_AVAILABLE DATA_:
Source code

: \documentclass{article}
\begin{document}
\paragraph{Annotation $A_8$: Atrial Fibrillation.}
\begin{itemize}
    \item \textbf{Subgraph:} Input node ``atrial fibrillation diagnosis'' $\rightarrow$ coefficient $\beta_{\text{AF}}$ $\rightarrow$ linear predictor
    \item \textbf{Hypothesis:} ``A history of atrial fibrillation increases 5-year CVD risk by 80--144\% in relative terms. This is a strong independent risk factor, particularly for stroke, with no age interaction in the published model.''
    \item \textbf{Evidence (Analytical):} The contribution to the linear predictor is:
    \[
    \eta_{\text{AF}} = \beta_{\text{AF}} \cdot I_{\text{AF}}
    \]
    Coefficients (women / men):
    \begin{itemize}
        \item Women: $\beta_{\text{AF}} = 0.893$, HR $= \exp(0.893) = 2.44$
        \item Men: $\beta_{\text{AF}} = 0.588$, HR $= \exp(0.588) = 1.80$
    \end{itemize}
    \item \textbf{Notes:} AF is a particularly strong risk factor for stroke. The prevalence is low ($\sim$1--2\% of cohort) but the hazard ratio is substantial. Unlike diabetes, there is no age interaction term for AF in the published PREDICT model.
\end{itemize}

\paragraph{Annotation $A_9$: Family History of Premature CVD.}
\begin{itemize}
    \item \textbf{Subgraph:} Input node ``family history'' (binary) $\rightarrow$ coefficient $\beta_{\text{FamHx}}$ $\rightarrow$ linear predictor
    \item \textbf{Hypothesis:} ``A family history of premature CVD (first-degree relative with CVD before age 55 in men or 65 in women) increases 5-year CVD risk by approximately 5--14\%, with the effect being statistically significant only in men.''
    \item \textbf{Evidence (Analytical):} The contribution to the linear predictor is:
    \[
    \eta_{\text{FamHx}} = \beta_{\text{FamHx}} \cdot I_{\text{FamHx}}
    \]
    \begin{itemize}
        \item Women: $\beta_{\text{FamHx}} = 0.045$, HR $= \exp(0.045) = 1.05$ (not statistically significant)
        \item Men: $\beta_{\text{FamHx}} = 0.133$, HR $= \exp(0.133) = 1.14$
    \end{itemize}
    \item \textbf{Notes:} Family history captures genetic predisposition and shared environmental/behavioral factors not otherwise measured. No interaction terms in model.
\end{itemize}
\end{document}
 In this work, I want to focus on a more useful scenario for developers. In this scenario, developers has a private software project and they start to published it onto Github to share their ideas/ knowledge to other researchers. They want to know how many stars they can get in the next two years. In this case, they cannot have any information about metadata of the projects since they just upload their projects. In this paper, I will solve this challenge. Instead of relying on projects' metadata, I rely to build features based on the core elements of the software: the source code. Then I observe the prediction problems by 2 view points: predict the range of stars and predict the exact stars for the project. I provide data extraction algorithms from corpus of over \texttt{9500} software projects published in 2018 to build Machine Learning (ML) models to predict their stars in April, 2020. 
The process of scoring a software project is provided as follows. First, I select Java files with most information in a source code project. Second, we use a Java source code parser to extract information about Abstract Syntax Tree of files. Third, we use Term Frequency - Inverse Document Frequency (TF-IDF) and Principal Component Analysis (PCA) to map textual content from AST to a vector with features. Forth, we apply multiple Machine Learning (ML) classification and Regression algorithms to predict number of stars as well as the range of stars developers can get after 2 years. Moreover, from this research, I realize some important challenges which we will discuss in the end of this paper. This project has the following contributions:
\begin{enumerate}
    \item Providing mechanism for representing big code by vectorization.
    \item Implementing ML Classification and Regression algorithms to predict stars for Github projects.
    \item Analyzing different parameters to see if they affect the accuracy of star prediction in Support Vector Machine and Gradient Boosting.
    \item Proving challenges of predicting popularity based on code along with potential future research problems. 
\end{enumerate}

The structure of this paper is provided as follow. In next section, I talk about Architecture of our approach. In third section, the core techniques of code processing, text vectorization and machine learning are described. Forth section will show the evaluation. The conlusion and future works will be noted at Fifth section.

_WHAT THE EXERCISE ASKS_: Using the records above, copy each line that contains "problems".

_YOUR RESPONSE_:
 In this work, I want to focus on a more useful scenario for developers. In this scenario, developers has a private software project and they start to published it onto Github to share their ideas/ knowledge to other researchers. They want to know how many stars they can get in the next two years. In this case, they cannot have any information about metadata of the projects since they just upload their projects. In this paper, I will solve this challenge. Instead of relying on projects' metadata, I rely to build features based on the core elements of the software: the source code. Then I observe the prediction problems by 2 view points: predict the range of stars and predict the exact stars for the project. I provide data extraction algorithms from corpus of over \texttt{9500} software projects published in 2018 to build Machine Learning (ML) models to predict their stars in April, 2020. 
    \item Proving challenges of predicting popularity based on code along with potential future research problems. 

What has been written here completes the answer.